We’ve made our hope for The Open Voice Factory fairly clear in terms of end users: free communication, wherever you are in the world. However, I thought it was worth taking some time to lay down the strong intellectual case for why it can be a game changer for academics as well.
I used to be a university researcher looking at AAC issues. That design experience stayed with me. In many ways The Open Voice Factory is setup to provide the tools that I wished I had. There’s at least one project that would have been nine months shorter if we’d have had this in our back pocket.
Let me give you the headlines for why you should be using The Open Voice Factory in your academic projects.
Rapid Prototyping – including machine generation!
The Open Voice Factory takes in PowerPoint documents and converts them to AAC communication systems. This makes it fast. You can see the speed in real time in the video below. This makes it really easy to get a research page set off the ground in a hurry. It also makes it fast to change and easy for groups to work on a new pageset together by using track changes and the rest of Microsoft’s teamwork functions. Regardless of where you are in the AAC world!
We use the python library Python-pt to read the PowerPoint files. This means that if you are interested in easily generating content, you can write the code to make your own templates, review them by humans, and the send them into the factory to be finalised.
Starting with a pageset
The Open Voice Factory makes use of CommuniKate, the open AAC pageset. CommuniKate is creative commons license, which means that you can use it as a starting point for any academic project you like – rather than have to create a pageset from scratch.
Trigger JavaScript within the browser
At the design level, you design you templates so that they execute pieces of JavaScript when compiled into a speech aid.
Nava Tintarev and I defined four catagories of automatic construction of utterances back in 2011, here is what we wrote for the first two.
Inferred input
Inferred input is defined as utterances that can be generated from examination of previous user utterances. Thus, if a device registered the phrase “Hello Mary” and later “Thank you Mary” it would be reasonable to deduce that the user had spent some time with an individual called Mary and so the phrase “Today I spent time with Mary” could be added to the list of available phrases (later, of course, becoming “Yesterday I spent time with Mary”,
Network-based input
Network-based input is defined as new utterances that can be determined by access to information over the Internet, or some other information portal. An example is talking about the weather – phrases such as “It’s very warm today”, “It’s going to rain tomorrow”, and “It snowed on Sunday!”. Also included are observations about recent media: “On YouTube I watched a video called ‘the Four Chord Song’ ”.
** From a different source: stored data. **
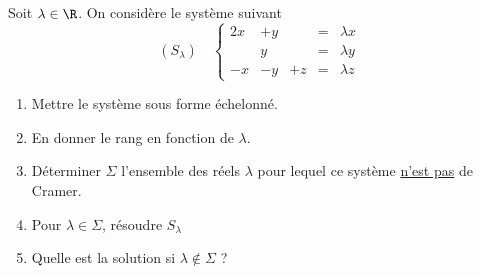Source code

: 




\begin{exercice}
Soit $\lambda \in \R$. On considère le système suivant 
$$(S_\lambda)\quad  \left\{ \begin{array}{ccccc}
2x &+y& & =& \lambda x\\
 &y & & =& \lambda y \\
 -x&-y&+z&=&\lambda z
\end{array}\right. $$

\begin{enumerate}
\item Mettre le système sous forme échelonné. 
\item En donner le rang en fonction de $\lambda$. 
\item Déterminer $\Sigma$ l'ensemble des réels $\lambda$ pour lequel ce système \underline{n'est pas} de Cramer. 
\item Pour $\lambda \in \Sigma$, résoudre $S_\lambda$
\item Quelle est la solution si $\lambda \notin \Sigma$ ? 
\end{enumerate}
\end{exercice}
Almost all of those examples are extremely difficult to perform with mainstream AAC devices. They are also trivial to put together for a programmer using the Open Voice Factory.
This is partly because the code is open – you can simply clone and change the relevant code from the GitHub repository and just insert the code that does what you want. It’s also because you can, effectively, embed your own JavaScript functions within the PowerPoint documents that you create for The Open Voice Factory. Full control of the content using a mature programming language.
Impact
A particular buzzword for the UK, if you use The Open Voice Factory for our AAC research, you might write some code, maybe contribute some pagesets as part of the project. That code will be merged into the Factory’s trunk, and will go towards helping people long before the journal reviewers get around to looking at your paper. You’ll have made lives better, isn’t that why you got into research?